Autocratic management styles tend to be favoured by interim managers. These are vastly experienced and capable professionals, who come in to steady a ship for a limited period. They don’t have the time to build a decision-making structure – in fact, much of the time, they might find themselves contending with a structure that’s brought more problems than it’s solved. Interim recruitment agencies will tend to seek out professionals who’ve experience in managing in this way – and in getting results in the process. This way, they can be fairly sure of avoiding would-be despots with dysfunctional personalities.
So why might we prefer autocracy in business?

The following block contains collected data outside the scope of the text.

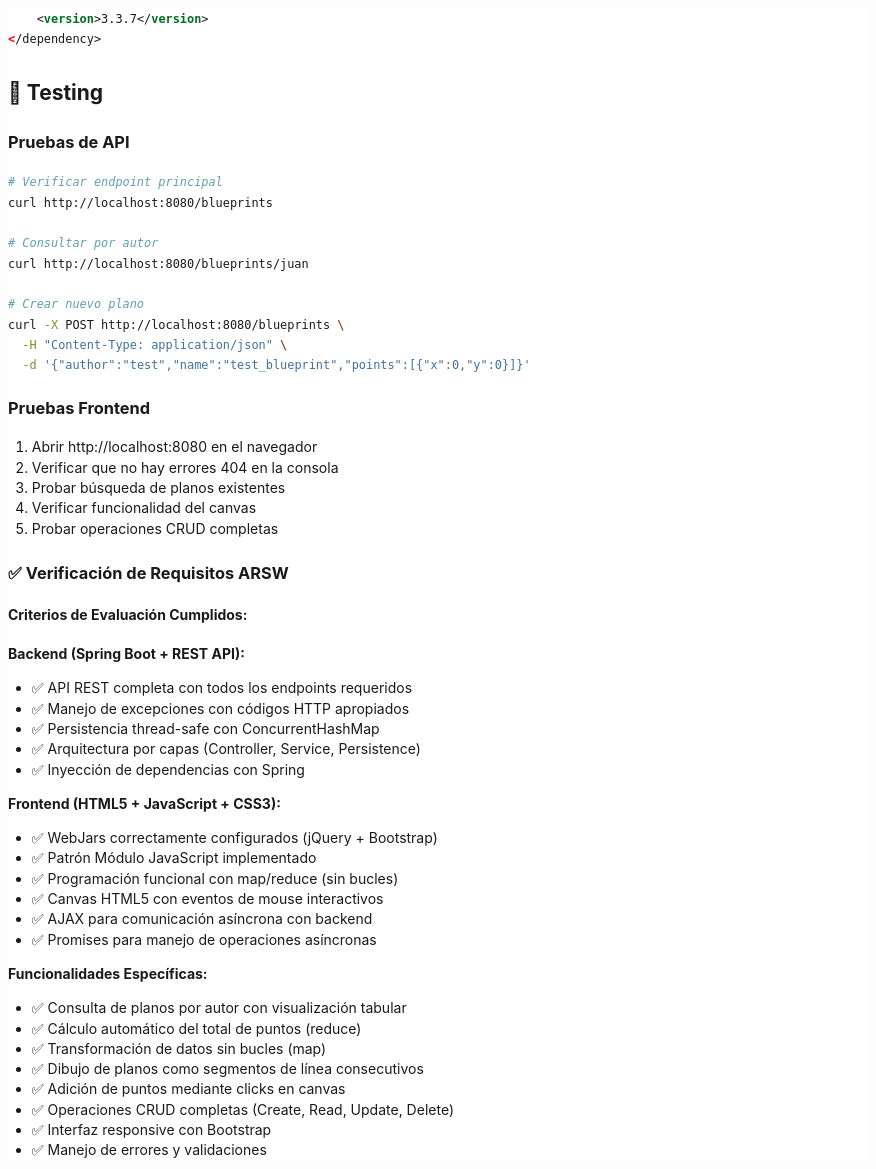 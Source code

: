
 ```xml
    <version>3.3.7</version>
</dependency>
```

## 🧪 Testing

### Pruebas de API
```bash
# Verificar endpoint principal
curl http://localhost:8080/blueprints

# Consultar por autor
curl http://localhost:8080/blueprints/juan

# Crear nuevo plano
curl -X POST http://localhost:8080/blueprints \
  -H "Content-Type: application/json" \
  -d '{"author":"test","name":"test_blueprint","points":[{"x":0,"y":0}]}'
```

### Pruebas Frontend
1. Abrir http://localhost:8080 en el navegador
2. Verificar que no hay errores 404 en la consola
3. Probar búsqueda de planos existentes
4. Verificar funcionalidad del canvas
5. Probar operaciones CRUD completas

### ✅ Verificación de Requisitos ARSW

#### Criterios de Evaluación Cumplidos:

**Backend (Spring Boot + REST API):**
- ✅ API REST completa con todos los endpoints requeridos
- ✅ Manejo de excepciones con códigos HTTP apropiados  
- ✅ Persistencia thread-safe con ConcurrentHashMap
- ✅ Arquitectura por capas (Controller, Service, Persistence)
- ✅ Inyección de dependencias con Spring

**Frontend (HTML5 + JavaScript + CSS3):**
- ✅ WebJars correctamente configurados (jQuery + Bootstrap)
- ✅ Patrón Módulo JavaScript implementado
- ✅ Programación funcional con map/reduce (sin bucles)
- ✅ Canvas HTML5 con eventos de mouse interactivos
- ✅ AJAX para comunicación asíncrona con backend
- ✅ Promises para manejo de operaciones asíncronas

**Funcionalidades Específicas:**
- ✅ Consulta de planos por autor con visualización tabular
- ✅ Cálculo automático del total de puntos (reduce)
- ✅ Transformación de datos sin bucles (map)
- ✅ Dibujo de planos como segmentos de línea consecutivos
- ✅ Adición de puntos mediante clicks en canvas
- ✅ Operaciones CRUD completas (Create, Read, Update, Delete)
- ✅ Interfaz responsive con Bootstrap
- ✅ Manejo de errores y validaciones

Among the chief advantages of autocracy in a business is that decisions don’t have to be made collectively. In theory, they can be made instantaneously. There’s no need to discuss things endlessly, or to collect feedback from lower down the organisation. Moreover, instructions can arrive at the bottom of the organisation, unadulterated by the layers of management through which they’ve had to pass.
No explanations needed
When you’re an autocrat, you don’t need to justify yourself to anyone. If your management style is less cerebral, and proceeds from gut feelings rather than rationalism, then you might find that this is a considerable advantage.
Clear Instructions Remove Ambiguity
Uncertainty can be a major source of stress for employees. For this reason, it can sometimes be preferable to work in an autocratic environment than a democratic one. Instructions are issued, and must be complied with – it’s that simple. The responsibility for those decisions rests with the autocrat.
If the workplace is staffed with workers who lack experience, then autocracy can be a great remedy. The competencies of the leader can replace those of the workforce – a lack of experience doesn’t count for as much when leadership is centralised.
Better Resilience in a Crisis
When disaster strikes, time is of the essence. The faster that the organisation can react, the better. For this reason, autocratic management styles can theoretically cope better during crises. This depends, of course, on the competence of the manager in question.